◆ WORK ITEM:
The lines below, from the one holding "(1) Gdyby $z_k\ne" through the one holding "modelo ou sistema.", are to be restated word for word, with all images left out.
◆ ◆ ◆ ◆ ◆
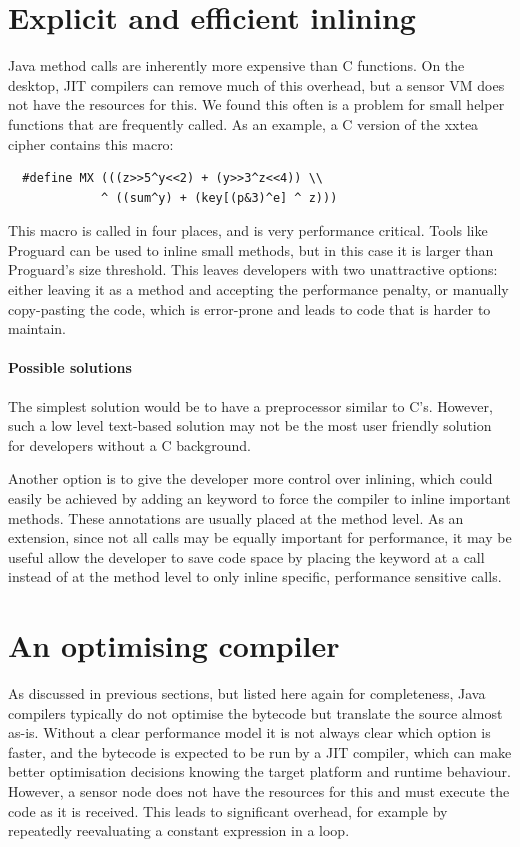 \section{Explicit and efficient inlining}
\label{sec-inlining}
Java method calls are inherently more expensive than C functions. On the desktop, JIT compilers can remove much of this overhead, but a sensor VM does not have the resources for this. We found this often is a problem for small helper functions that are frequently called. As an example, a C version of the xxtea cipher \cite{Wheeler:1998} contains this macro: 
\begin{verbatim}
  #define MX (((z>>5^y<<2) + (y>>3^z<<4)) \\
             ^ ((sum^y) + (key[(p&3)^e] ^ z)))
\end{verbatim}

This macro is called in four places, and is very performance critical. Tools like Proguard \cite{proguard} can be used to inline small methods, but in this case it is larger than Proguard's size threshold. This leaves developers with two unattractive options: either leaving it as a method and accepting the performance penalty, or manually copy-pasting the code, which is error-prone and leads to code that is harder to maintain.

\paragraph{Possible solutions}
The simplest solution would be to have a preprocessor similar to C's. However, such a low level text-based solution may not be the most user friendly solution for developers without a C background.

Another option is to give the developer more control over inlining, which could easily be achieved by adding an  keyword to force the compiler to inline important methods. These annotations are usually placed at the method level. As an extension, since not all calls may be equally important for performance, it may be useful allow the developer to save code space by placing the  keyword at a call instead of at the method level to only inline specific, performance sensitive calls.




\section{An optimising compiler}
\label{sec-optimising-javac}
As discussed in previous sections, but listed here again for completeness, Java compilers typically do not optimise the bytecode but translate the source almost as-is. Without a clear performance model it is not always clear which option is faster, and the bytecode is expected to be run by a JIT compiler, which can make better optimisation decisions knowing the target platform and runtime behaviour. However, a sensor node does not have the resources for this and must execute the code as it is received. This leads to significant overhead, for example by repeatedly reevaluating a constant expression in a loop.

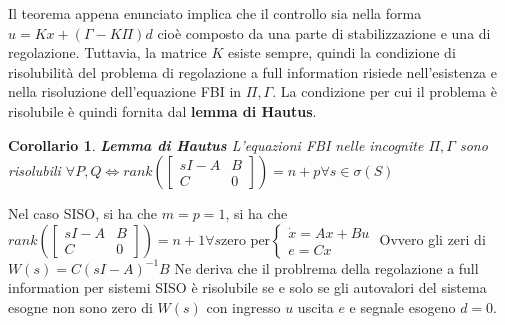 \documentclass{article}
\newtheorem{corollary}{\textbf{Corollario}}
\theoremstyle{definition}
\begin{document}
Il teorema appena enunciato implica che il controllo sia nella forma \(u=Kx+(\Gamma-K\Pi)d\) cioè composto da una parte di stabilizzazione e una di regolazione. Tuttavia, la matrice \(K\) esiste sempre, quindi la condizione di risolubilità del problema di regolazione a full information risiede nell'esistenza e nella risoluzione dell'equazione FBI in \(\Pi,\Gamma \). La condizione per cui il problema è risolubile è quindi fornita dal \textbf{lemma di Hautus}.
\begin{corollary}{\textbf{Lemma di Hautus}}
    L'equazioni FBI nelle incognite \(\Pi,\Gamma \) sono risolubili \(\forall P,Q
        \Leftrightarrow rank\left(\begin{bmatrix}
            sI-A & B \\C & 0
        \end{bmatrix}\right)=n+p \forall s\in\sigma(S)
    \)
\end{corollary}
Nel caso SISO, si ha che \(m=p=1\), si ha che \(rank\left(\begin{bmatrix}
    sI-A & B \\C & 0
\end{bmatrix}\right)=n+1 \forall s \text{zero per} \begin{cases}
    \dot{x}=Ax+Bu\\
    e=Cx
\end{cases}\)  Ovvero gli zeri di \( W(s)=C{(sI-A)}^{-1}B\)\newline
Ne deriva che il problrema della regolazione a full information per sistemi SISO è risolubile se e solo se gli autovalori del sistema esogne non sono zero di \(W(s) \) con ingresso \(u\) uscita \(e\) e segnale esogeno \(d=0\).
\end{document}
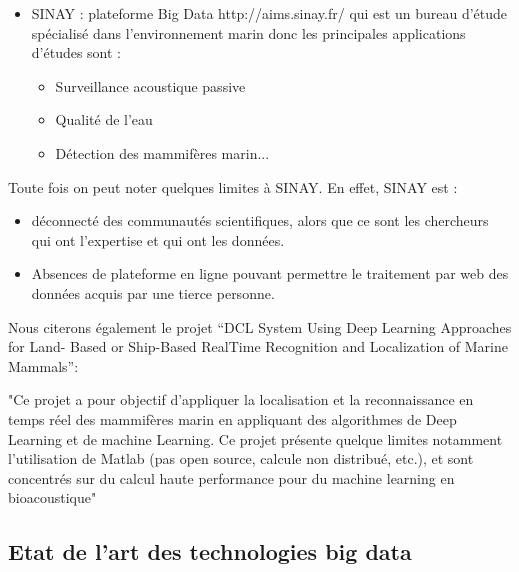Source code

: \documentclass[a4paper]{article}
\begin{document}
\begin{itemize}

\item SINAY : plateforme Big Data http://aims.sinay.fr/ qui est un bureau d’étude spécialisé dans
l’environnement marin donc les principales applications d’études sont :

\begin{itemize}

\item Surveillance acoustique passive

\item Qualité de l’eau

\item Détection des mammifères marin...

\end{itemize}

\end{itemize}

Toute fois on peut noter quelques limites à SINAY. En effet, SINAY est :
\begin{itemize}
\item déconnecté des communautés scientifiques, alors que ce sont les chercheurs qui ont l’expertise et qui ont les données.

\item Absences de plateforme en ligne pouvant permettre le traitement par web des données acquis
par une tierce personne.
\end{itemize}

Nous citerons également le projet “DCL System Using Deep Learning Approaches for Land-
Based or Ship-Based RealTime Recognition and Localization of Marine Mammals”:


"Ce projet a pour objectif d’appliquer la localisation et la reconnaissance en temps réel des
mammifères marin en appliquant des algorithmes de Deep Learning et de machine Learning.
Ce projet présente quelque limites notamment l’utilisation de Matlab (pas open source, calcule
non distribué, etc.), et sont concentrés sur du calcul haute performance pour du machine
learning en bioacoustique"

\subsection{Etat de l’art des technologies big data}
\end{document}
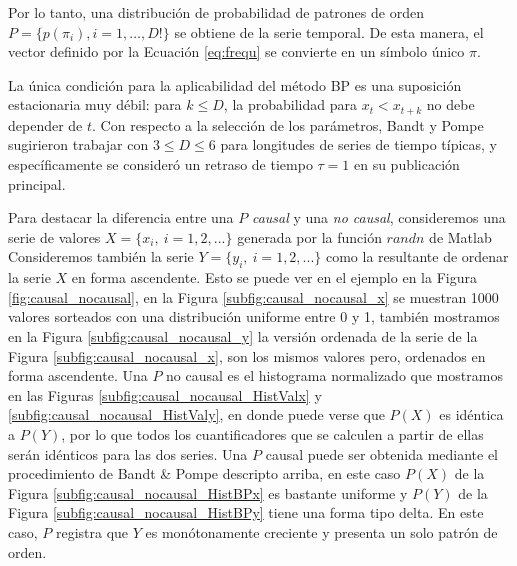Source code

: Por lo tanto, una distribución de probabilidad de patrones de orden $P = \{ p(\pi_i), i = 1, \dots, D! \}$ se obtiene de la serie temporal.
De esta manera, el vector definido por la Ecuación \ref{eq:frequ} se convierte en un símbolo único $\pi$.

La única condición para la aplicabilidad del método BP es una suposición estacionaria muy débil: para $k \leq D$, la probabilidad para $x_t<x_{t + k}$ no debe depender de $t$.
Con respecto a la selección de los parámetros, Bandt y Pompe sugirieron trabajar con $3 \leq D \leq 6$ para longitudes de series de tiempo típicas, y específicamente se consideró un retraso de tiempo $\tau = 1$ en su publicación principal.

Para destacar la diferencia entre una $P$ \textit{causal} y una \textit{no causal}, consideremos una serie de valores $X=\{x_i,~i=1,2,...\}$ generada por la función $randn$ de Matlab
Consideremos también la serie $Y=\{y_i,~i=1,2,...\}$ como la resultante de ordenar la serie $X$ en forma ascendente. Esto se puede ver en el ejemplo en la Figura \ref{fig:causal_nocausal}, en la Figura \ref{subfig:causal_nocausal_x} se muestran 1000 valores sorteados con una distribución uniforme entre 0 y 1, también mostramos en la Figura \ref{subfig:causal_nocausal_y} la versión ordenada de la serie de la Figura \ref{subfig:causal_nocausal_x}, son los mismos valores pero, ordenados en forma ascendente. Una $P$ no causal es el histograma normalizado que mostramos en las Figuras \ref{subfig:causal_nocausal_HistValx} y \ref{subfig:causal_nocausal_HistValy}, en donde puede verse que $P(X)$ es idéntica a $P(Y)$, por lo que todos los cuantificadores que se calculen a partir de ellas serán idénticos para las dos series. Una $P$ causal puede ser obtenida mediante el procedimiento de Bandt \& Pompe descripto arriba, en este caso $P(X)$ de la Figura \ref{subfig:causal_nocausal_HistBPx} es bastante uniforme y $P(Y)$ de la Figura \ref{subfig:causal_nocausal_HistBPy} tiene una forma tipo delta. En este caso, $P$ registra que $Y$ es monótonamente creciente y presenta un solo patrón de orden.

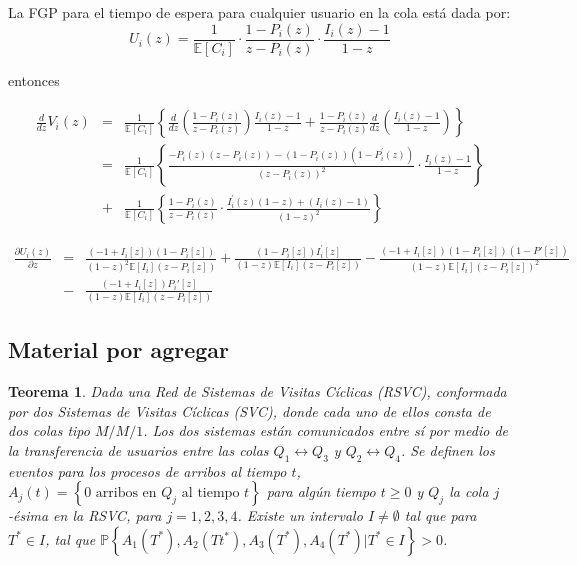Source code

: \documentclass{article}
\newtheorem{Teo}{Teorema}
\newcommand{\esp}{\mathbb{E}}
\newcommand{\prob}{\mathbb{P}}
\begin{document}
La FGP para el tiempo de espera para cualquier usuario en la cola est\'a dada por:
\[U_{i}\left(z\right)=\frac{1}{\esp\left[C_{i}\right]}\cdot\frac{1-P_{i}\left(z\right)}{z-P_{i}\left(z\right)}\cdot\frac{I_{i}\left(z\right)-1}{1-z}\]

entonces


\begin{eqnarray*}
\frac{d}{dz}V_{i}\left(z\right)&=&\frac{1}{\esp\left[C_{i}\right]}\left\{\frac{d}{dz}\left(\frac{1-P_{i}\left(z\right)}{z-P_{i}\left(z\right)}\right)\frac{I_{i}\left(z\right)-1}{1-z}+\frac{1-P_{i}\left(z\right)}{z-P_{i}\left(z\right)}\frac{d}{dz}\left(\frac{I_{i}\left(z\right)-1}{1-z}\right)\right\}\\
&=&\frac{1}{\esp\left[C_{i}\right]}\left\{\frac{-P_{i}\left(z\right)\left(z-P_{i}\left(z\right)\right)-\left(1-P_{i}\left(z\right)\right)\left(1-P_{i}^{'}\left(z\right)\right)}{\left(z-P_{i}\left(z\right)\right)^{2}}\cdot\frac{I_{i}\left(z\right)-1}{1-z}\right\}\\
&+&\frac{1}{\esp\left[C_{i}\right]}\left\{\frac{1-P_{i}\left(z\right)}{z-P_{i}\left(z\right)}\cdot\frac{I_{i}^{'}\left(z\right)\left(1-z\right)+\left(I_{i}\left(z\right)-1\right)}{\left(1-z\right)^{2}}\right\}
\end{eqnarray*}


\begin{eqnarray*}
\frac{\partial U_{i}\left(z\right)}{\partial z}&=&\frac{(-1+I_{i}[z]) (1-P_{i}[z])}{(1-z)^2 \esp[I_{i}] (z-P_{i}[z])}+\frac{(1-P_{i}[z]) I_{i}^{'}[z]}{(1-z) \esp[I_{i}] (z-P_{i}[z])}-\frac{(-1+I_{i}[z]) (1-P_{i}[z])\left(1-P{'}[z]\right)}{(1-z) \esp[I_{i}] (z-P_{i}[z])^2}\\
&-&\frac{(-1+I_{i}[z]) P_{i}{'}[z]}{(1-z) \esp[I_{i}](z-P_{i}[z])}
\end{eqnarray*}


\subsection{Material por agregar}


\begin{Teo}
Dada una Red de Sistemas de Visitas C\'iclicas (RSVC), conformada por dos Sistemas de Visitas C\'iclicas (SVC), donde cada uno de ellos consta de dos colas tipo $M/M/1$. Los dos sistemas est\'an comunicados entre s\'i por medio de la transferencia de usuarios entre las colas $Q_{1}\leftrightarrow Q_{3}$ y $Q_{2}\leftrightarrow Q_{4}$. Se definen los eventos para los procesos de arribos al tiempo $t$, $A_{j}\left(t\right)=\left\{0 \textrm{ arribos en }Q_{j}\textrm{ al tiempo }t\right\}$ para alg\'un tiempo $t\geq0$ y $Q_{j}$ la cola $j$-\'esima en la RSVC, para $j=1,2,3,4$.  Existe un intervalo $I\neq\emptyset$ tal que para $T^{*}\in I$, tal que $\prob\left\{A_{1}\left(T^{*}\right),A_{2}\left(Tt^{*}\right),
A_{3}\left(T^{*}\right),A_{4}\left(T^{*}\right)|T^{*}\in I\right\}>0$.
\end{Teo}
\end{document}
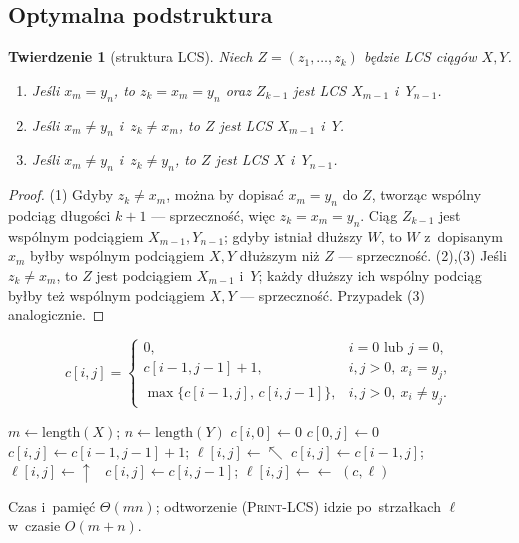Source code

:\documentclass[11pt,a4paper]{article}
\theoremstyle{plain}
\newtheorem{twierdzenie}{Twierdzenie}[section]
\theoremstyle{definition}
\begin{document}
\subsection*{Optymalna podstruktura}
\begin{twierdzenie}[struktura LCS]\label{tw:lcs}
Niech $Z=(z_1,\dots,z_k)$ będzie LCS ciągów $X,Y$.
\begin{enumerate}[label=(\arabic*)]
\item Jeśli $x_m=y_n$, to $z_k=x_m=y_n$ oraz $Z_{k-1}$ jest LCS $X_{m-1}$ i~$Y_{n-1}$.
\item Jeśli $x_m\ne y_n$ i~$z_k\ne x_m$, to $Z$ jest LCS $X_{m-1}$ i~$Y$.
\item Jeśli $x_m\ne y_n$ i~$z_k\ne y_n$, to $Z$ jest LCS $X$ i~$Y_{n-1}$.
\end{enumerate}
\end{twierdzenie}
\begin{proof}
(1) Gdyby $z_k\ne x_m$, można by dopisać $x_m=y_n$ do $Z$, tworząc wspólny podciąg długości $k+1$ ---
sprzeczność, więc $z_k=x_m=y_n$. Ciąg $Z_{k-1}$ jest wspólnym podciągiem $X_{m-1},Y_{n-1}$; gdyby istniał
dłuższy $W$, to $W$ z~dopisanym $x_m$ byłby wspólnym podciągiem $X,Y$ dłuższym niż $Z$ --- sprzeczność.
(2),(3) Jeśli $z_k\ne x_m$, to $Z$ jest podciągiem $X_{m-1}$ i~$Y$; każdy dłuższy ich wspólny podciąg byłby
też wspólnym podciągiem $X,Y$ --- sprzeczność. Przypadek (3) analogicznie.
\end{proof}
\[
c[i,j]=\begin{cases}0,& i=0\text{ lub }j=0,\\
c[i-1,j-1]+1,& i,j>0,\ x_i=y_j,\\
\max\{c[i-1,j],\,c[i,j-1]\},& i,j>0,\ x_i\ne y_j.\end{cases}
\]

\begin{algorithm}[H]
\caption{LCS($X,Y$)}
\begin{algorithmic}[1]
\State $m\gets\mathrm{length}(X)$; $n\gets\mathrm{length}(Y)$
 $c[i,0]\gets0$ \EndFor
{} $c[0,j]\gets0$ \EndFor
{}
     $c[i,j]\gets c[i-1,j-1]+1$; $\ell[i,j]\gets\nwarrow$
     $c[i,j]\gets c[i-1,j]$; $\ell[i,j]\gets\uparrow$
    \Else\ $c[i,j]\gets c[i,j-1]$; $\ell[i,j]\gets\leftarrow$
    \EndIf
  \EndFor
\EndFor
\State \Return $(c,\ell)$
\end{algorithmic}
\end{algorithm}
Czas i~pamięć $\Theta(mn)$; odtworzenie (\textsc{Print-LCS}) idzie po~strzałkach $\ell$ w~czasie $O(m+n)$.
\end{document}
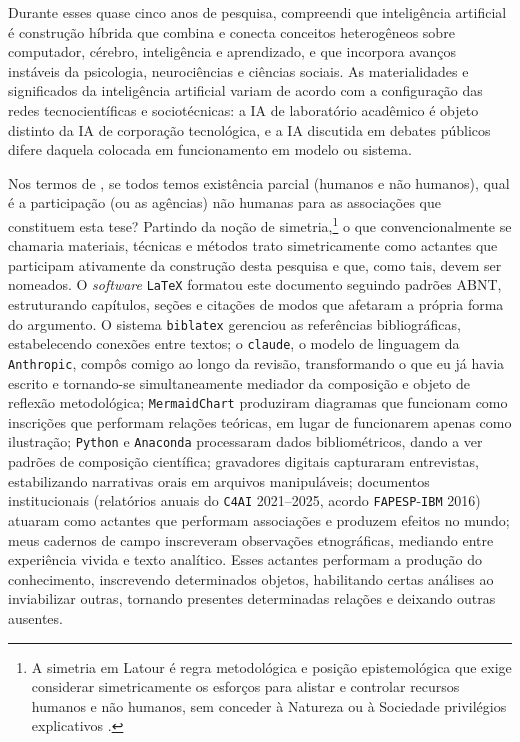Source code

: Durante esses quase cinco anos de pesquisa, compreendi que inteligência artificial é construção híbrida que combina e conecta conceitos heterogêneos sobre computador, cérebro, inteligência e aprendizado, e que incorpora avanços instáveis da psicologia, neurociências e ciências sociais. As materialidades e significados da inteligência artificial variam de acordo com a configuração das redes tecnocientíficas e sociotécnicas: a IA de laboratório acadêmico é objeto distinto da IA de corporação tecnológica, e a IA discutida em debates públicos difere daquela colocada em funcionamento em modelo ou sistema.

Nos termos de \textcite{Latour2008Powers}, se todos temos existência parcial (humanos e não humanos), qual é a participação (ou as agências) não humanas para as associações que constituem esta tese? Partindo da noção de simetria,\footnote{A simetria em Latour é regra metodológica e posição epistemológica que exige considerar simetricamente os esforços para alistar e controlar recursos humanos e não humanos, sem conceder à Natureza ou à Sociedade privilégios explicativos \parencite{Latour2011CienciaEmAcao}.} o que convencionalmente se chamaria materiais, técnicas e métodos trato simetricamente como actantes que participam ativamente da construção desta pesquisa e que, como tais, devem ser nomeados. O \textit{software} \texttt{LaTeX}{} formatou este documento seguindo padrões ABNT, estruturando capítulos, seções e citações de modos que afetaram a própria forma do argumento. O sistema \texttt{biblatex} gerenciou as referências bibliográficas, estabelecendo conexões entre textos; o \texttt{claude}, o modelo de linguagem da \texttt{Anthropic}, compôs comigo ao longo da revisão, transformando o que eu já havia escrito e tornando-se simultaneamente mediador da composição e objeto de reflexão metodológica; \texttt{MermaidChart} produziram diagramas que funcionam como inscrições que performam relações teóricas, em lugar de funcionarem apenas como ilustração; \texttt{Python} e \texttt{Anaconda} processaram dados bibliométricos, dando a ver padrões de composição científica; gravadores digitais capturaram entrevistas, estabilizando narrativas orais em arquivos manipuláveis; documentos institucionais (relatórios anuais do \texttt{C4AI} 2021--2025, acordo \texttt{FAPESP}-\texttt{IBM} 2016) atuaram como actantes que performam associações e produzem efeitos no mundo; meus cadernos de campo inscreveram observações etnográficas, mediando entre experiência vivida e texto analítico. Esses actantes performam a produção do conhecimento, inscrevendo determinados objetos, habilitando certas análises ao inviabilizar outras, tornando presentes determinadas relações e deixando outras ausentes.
◆ ◆ ◆ ◆ ◆
◆ SOLUTION FOR THIS EXERCISE:
(1) Gdyby $z_k\ne x_m$, można by dopisać $x_m=y_n$ do $Z$, tworząc wspólny podciąg długości $k+1$ ---
sprzeczność, więc $z_k=x_m=y_n$. Ciąg $Z_{k-1}$ jest wspólnym podciągiem $X_{m-1},Y_{n-1}$; gdyby istniał
dłuższy $W$, to $W$ z~dopisanym $x_m$ byłby wspólnym podciągiem $X,Y$ dłuższym niż $Z$ --- sprzeczność.
(2),(3) Jeśli $z_k\ne x_m$, to $Z$ jest podciągiem $X_{m-1}$ i~$Y$; każdy dłuższy ich wspólny podciąg byłby
też wspólnym podciągiem $X,Y$ --- sprzeczność. Przypadek (3) analogicznie.
\end{proof}
\[
c[i,j]=\begin{cases}0,& i=0\text{ lub }j=0,\\
c[i-1,j-1]+1,& i,j>0,\ x_i=y_j,\\
\max\{c[i-1,j],\,c[i,j-1]\},& i,j>0,\ x_i\ne y_j.\end{cases}
\]

\begin{algorithm}[H]
\caption{LCS($X,Y$)}
\begin{algorithmic}[1]
\State $m\gets\mathrm{length}(X)$; $n\gets\mathrm{length}(Y)$
 $c[i,0]\gets0$ \EndFor
{} $c[0,j]\gets0$ \EndFor
{}
     $c[i,j]\gets c[i-1,j-1]+1$; $\ell[i,j]\gets\nwarrow$
     $c[i,j]\gets c[i-1,j]$; $\ell[i,j]\gets\uparrow$
    \Else\ $c[i,j]\gets c[i,j-1]$; $\ell[i,j]\gets\leftarrow$
    \EndIf
  \EndFor
\EndFor
\State \Return $(c,\ell)$
\end{algorithmic}
\end{algorithm}
Czas i~pamięć $\Theta(mn)$; odtworzenie (\textsc{Print-LCS}) idzie po~strzałkach $\ell$ w~czasie $O(m+n)$.
\end{document}
Source code

: Durante esses quase cinco anos de pesquisa, compreendi que inteligência artificial é construção híbrida que combina e conecta conceitos heterogêneos sobre computador, cérebro, inteligência e aprendizado, e que incorpora avanços instáveis da psicologia, neurociências e ciências sociais. As materialidades e significados da inteligência artificial variam de acordo com a configuração das redes tecnocientíficas e sociotécnicas: a IA de laboratório acadêmico é objeto distinto da IA de corporação tecnológica, e a IA discutida em debates públicos difere daquela colocada em funcionamento em modelo ou sistema.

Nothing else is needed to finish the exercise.